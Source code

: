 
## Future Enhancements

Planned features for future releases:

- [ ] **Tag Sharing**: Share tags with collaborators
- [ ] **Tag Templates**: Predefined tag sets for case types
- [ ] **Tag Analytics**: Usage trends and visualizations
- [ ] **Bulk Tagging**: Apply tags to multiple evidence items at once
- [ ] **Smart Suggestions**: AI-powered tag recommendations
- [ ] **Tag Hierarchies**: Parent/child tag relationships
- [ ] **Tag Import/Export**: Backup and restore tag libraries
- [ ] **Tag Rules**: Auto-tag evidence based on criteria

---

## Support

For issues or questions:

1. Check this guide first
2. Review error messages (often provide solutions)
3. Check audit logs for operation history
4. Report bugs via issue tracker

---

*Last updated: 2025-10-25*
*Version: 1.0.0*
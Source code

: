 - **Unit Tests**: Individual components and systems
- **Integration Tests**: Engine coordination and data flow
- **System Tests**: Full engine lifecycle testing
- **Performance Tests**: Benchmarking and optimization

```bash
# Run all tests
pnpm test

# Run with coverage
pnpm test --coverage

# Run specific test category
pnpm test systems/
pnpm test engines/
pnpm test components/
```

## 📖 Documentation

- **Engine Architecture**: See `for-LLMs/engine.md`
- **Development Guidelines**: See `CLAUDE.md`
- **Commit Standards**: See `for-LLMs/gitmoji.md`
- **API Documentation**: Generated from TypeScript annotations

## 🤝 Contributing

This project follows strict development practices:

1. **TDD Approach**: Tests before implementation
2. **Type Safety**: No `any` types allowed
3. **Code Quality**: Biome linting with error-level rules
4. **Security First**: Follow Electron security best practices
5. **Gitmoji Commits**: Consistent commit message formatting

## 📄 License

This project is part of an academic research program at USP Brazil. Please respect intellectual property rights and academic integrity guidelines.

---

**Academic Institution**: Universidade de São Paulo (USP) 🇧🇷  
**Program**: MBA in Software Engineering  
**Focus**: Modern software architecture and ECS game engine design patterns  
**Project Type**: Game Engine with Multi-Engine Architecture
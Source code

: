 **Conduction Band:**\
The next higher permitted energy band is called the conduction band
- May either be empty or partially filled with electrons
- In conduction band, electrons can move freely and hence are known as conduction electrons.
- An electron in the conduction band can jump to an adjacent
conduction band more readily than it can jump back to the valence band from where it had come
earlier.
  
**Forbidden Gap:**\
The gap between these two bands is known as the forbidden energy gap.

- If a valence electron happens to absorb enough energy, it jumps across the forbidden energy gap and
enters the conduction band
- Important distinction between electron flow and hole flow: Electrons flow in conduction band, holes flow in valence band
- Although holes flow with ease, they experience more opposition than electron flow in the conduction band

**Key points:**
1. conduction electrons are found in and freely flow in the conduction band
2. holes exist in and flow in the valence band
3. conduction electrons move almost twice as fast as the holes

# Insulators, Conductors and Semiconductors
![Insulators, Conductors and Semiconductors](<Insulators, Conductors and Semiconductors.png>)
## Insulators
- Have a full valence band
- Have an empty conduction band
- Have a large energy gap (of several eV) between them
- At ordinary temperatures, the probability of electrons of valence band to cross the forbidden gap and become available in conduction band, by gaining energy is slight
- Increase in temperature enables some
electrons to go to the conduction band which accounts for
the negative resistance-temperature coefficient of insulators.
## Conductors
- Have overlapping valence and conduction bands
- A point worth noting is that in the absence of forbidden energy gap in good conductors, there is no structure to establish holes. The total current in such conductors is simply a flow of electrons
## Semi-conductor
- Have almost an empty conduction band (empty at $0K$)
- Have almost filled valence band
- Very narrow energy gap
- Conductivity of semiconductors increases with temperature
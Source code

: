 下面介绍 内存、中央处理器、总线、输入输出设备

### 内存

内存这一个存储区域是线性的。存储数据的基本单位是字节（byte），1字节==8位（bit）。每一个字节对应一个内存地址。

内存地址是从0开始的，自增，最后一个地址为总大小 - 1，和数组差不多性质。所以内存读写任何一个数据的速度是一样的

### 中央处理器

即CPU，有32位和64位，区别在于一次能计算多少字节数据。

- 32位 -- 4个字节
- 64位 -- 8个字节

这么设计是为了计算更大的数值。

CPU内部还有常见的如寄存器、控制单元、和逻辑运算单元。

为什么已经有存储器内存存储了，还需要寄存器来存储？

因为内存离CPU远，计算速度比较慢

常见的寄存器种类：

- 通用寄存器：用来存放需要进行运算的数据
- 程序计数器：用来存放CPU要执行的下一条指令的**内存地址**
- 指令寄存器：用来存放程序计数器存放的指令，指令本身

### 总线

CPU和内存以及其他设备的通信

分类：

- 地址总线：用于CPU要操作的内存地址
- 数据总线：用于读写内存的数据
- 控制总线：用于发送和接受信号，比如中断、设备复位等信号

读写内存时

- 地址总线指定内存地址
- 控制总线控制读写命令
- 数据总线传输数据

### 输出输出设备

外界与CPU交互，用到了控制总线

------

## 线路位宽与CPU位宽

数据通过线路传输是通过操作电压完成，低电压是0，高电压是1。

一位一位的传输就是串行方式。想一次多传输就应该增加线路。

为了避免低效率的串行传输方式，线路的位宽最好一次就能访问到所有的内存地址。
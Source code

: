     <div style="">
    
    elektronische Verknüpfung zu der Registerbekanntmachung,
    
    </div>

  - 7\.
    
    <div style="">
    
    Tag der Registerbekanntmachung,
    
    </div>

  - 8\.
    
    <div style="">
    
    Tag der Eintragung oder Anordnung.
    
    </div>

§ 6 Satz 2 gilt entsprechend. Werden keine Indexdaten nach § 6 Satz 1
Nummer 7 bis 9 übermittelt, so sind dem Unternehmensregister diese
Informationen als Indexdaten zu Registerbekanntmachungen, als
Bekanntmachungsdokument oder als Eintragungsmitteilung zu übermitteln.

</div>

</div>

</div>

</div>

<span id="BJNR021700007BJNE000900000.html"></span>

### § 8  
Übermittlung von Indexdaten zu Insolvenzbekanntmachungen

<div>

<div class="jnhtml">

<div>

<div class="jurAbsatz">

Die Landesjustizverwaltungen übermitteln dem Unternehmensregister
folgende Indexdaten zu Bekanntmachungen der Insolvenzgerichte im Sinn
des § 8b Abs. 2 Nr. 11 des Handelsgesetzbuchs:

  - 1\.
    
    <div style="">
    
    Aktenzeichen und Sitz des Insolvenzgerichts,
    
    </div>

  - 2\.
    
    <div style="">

◇ ◇ ◇ ◇ ◇ ◇ ◇

== EXERCISE DETAILS ==
What is needed is every line from the start of the entries through the line containing "- [ ] **Bulk Tagging**: Apply", returned word for word and nothing else.

== ANSWER SPACE ==
Source code

: 
## Future Enhancements

Planned features for future releases:

- [ ] **Tag Sharing**: Share tags with collaborators
- [ ] **Tag Templates**: Predefined tag sets for case types
- [ ] **Tag Analytics**: Usage trends and visualizations
- [ ] **Bulk Tagging**: Apply tags to multiple evidence items at once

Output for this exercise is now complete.